Rangers hewed a trail in the wilderness around 1910 to provided access and a telephone service to Ranger Stations stretching Northwest of Ely. The trail eventually became a 45 mile roller coaster road of gravel and rock in the 1920's. Gradually highway engineers straightened and paved portions. However, much of the Echo Trail retains its twisty, unplanned look.
Cab of the Sioux River Lookout Tower
I drove the Echo Trail with my brother to visit these three wilderness tower lookouts during the summer of 2009.
After a 7 mile drive south down a minimally maintained forest road from the Echo Trail, I hiked 1 mile into the wilderness to the site of the former Norway tower. The trail has the characteristics of the Civilian Conservation Corps (CCC) built trails: rock curbing which strengthens the tread and neat flat rock bridges over low spots.
Before my hikes, I set waypoints for the tower locations on my GPSr unit. The forest has reclaimed the spurs to the Norway and Sioux River tower sites. Finding the towers requires GPS guided bushwhacking. The waypoint at Norway guided me over a tangle of windfalls, hazel and brambles. However, when leaving the site, I noticed orange plastic tape which marked the track of the former access trail. Perhaps the Forest Service anticipates clearing the old trail.
These three wilderness towers keep many secrets: age for example . My research to date tells me that Sioux River is the oldest. The forest service used this lookout and had some structure built before the CCC era (1933-1942).
The Forest Service instructed new Rangers, or Guards as they were called, to use high points to scan for smoke. In some cases they climbed a tall pine or built wooden structures to get a better view. A strong push for towers on lookouts with telephone communication began in 1910-11. Before then a fire report to Ely might require days or a week or more depending how quickly a ranger could hike or paddle back to headquarters.
Ely, Minnesota and the Western United States experienced drought in 1908, 1909 and 1910. Just 1 month into the summer of 1910, Minnesota already reported 189 fires . Many burned around Ely and threatened the town. A new forest supervisor in Ely, Joe Fitzwater, announced an aggressive goal, "As fast as appropriations allow, trails together with telephone lines, will be built through the more inaccessible districts."
To demonstrate his resolve, in early spring United States Forest Service (USFS) Supervisor Fitzwater dispatched a crew of 6 up the Kawashiwi River east of Ely. On a high rock outcropping at a bend in the river they constructed, a 50 foot lookout tower by attaching poles and a platform to a large pine tree. The Rangers cut a trail with telephone to connect with Ely Headquarters. Ole Fernlund and John Handberg, two crew members, contributed their names to the title of the new tower: Fernberg.
During that same time another crew built a station on the Echo River some 50 miles northwest of Ely. By 1920 the Forest Service had built 5 Ranger Stations along the Echo Trail.
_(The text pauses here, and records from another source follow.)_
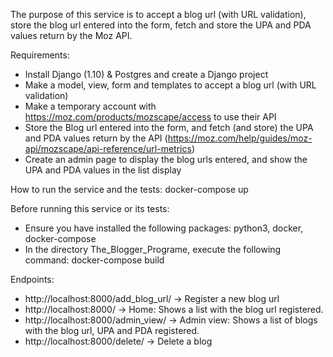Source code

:The purpose of this service is to accept a blog url (with URL validation), store the blog url entered into the form, fetch and store the UPA and PDA values return by the Moz API.

Requirements:

- Install Django (1.10) & Postgres and create a Django project
- Make a model, view, form and templates to accept a blog url (with URL validation)
- Make a temporary account with https://moz.com/products/mozscape/access to use their API
- Store the Blog url entered into the form, and fetch (and store) the UPA and PDA values return by the API (https://moz.com/help/guides/moz-api/mozscape/api-reference/url-metrics)
- Create an admin page to display the blog urls entered, and show the UPA and PDA values in the list display


How to run the service and the tests: docker-compose up

Before running this service or its tests:
  - Ensure you have installed the following packages: python3, docker, docker-compose
  - In the directory The_Blogger_Programe, execute the following command: docker-compose build

Endpoints:

- http://localhost:8000/add_blog_url/ -> Register a new blog url
- http://localhost:8000/ -> Home: Shows a list with the blog url registered.
- http://localhost:8000/admin_view/ -> Admin view: Shows a list of blogs with the blog url, UPA and PDA registered.
- http://localhost:8000/delete/<id> -> Delete a blog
The towers proved successful. In 1920 the Minnesota Forest Service (MFS) reported they had placed the final equipment in the Jasper Peak tower. Already the tower had more than earned back the initial investment for its construction through lessening the cost of firefighting.
'As funds permitted'… I can imagine another crew paddling the Little Indian Sioux River and choosing a tall pine on the high ridge above the Devil's Cascade some 8 miles off the Echo Trail. A December 1920 issue of the outdoor magazine, Outing, notes the existence of the Sioux River Tower in an article titled "A Canoe Fire Department" .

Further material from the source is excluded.